Return each line of the listing that follows in which the string "user" can be found.
======== GIVEN RECORDS ========
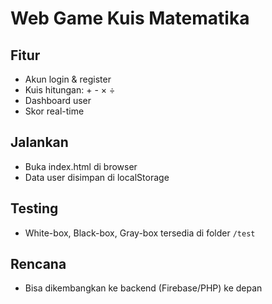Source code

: # Web Game Kuis Matematika

## Fitur
- Akun login & register
- Kuis hitungan: + - × ÷
- Dashboard user
- Skor real-time

## Jalankan
- Buka index.html di browser
- Data user disimpan di localStorage

## Testing
- White-box, Black-box, Gray-box tersedia di folder `/test`

## Rencana
- Bisa dikembangkan ke backend (Firebase/PHP) ke depan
========
▸ **RESPONSE AREA**
- Dashboard user
- Data user disimpan di localStorage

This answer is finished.